#### Source records
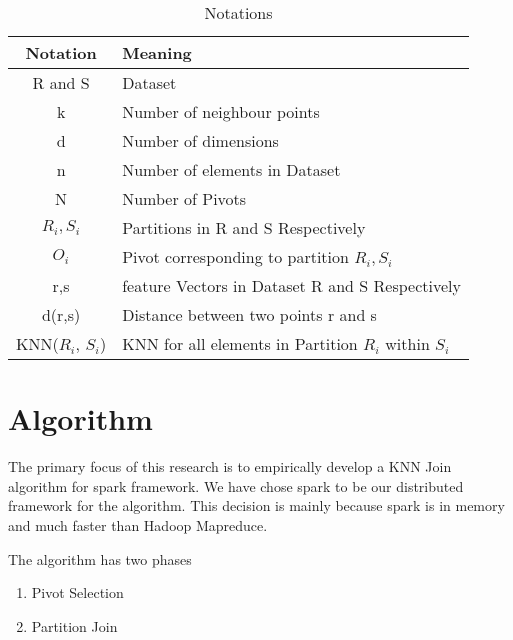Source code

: \documentclass[conference]{IEEEtran}
\begin{document}
\begin{table}[!t]
  \caption{Notations}
  \label{notations}
  \centering
  \begin{tabular}{|c|l|}
    \hline
    Notation & Meaning \\
    \hline
    R and S & Dataset\\

    k & Number of neighbour points \\

    d & Number of dimensions \\

    n & Number of elements in Dataset \\

    N & Number of Pivots \\

    $R_i, S_i$ & Partitions in R and S Respectively \\

    $O_i$ & Pivot corresponding to partition $R_i, S_i$ \\

    r,s & feature Vectors in Dataset R and S Respectively \\

    d(r,s) & Distance between two points r and s \\

    KNN($R_i$, $S_i$) & KNN for all elements in Partition $R_i$ within
                        $S_i$ \\
    \hline
  \end{tabular}
\end{table}


\bigskip

\section{Algorithm}
The primary focus of this research is to empirically develop a KNN
Join algorithm for spark framework. We have chose spark to be our
distributed framework for the algorithm. This decision is mainly
because spark is in memory and much faster than Hadoop Mapreduce.

\bigskip

The algorithm has two phases
\begin{enumerate}
\item Pivot Selection
\item Partition Join
\end{enumerate}
\end{document}
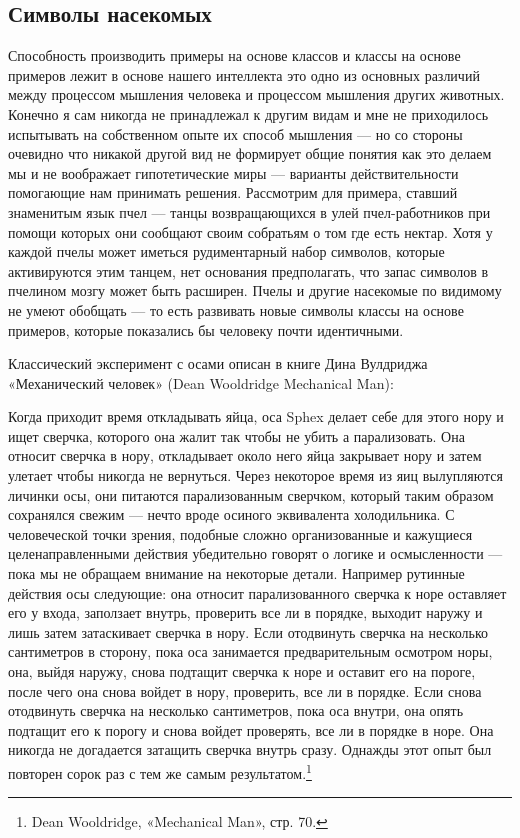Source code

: \documentclass[../main.tex]{subfiles}
\begin{document}
\subsection{Символы насекомых}

Способность производить примеры на основе классов и классы на основе примеров лежит в основе нашего интеллекта это одно из основных различий между процессом мышления человека и процессом мышления других животных. Конечно я сам никогда не принадлежал к другим видам и мне не приходилось испытывать на собственном опыте их способ мышления --- но со стороны очевидно что никакой другой вид не формирует общие понятия как это делаем мы и не воображает гипотетические миры --- варианты действительности помогающие нам принимать решения. Рассмотрим для примера, ставший знаменитым язык пчел --- танцы возвращающихся в улей пчел-работников при помощи которых они сообщают своим собратьям о том где есть нектар. Хотя у каждой пчелы может иметься рудиментарный набор символов, которые активируются этим танцем, нет основания предполагать, что запас символов в пчелином мозгу может быть расширен. Пчелы и другие насекомые по видимому не умеют обобщать --- то есть развивать новые символы классы на основе примеров, которые показались бы человеку почти идентичными.

Классический эксперимент с осами описан в книге Дина Вулдриджа «Механический человек» (Dean Wooldridge Mechanical Man):

Когда приходит время откладывать яйца, оса Sphex делает себе для этого нору и ищет сверчка, которого она жалит так чтобы не убить а парализовать. Она относит сверчка в нору, откладывает около него яйца закрывает нору и затем улетает чтобы никогда не вернуться. Через некоторое время из яиц вылупляются личинки осы, они питаются парализованным сверчком, который таким образом сохранялся свежим --- нечто вроде осиного эквивалента холодильника. С человеческой точки зрения, подобные сложно организованные и кажущиеся целенаправленными действия убедительно говорят о логике и осмысленности --- пока мы не обращаем внимание на некоторые детали. Например рутинные действия осы следующие: она относит парализованного сверчка к норе оставляет его у входа, заползает внутрь, проверить все ли в порядке, выходит наружу и лишь затем затаскивает сверчка в нору. Если отодвинуть сверчка на несколько сантиметров в сторону, пока оса занимается предварительным осмотром норы, она, выйдя наружу, снова подтащит сверчка к норе и оставит его на пороге, после чего она снова войдет в нору, проверить, все ли в порядке. Если снова отодвинуть сверчка на несколько сантиметров, пока оса внутри, она опять подтащит его к порогу и снова войдет проверять, все ли в порядке в норе. Она никогда не догадается затащить сверчка внутрь сразу. Однажды этот опыт был повторен сорок раз с тем же самым результатом.\footnote{Dean Wooldridge, «Mechanical Man», стр. 70.}
\end{document}
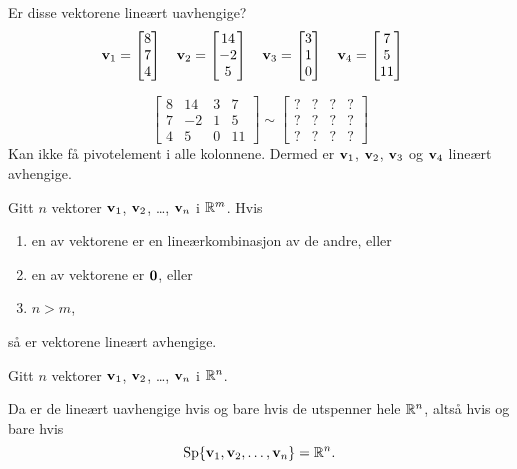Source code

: \begin{ex}
Er disse vektorene lineært uavhengige?
\[
\mathbf{v}_1 = \begin{bmatrix} 8 \\ 7 \\ 4 \end{bmatrix}\quad
\mathbf{v}_2 = \begin{bmatrix} 14 \\ -2 \\ 5 \end{bmatrix}\quad
\mathbf{v}_3 = \begin{bmatrix} 3 \\ 1 \\ 0 \end{bmatrix}\quad
\mathbf{v}_4 = \begin{bmatrix} 7 \\ 5 \\ 11 \end{bmatrix}\quad
\]

\[
\begin{bmatrix}
8 & 14 & 3 & 7 \\
7 & -2 & 1 & 5 \\
4 & 5 & 0 & 11
\end{bmatrix}
\sim
\begin{bmatrix}
? & ? & ? & ? \\
? & ? & ? & ? \\
? & ? & ? & ?
\end{bmatrix}
\]
Kan ikke få pivotelement i alle kolonnene.  Dermed er
$\mathbf{v}_1$, $\mathbf{v}_2$, $\mathbf{v}_3$ og $\mathbf{v}_4$ lineært avhengige.
\end{ex}




\begin{thm}
\label{thm:linavhspan}
Gitt $n$ vektorer  $\mathbf{v}_1$, $\mathbf{v}_2$, \ldots, $\mathbf{v}_n$ i $\mathbb{R}^m$.  Hvis
\begin{enumerate}
\item en av vektorene er en lineærkombinasjon av de andre, eller
\item en av vektorene er $\mathbf{0}$, eller
\item $n > m$,
\end{enumerate}
så er vektorene lineært avhengige.
\end{thm}



\begin{thm}
\label{thm:linuavhspan}
Gitt $n$ vektorer $\mathbf{v}_1$, $\mathbf{v}_2$, \ldots, $\mathbf{v}_n$ i $\mathbb{R}^n$.

Da er de lineært uavhengige hvis og bare hvis de utspenner hele $\mathbb{R}^n$,
altså hvis og bare hvis
\[
\operatorname{Sp} \{ \mathbf{v}_1, \mathbf{v}_2, \ldots, \mathbf{v}_n \} = \mathbb{R}^n.
\]
\end{thm}




\kapittelslutt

#### EXERCISE
Your reply should be a verbatim retyping of the lines from the one that holds "Da er de lineært" through the last line of the entries.

#### SOLUTION TO THIS EXERCISE
Da er de lineært uavhengige hvis og bare hvis de utspenner hele $\mathbb{R}^n$,
altså hvis og bare hvis
\[
\operatorname{Sp} \{ \mathbf{v}_1, \mathbf{v}_2, \ldots, \mathbf{v}_n \} = \mathbb{R}^n.
\]
\end{thm}




\kapittelslutt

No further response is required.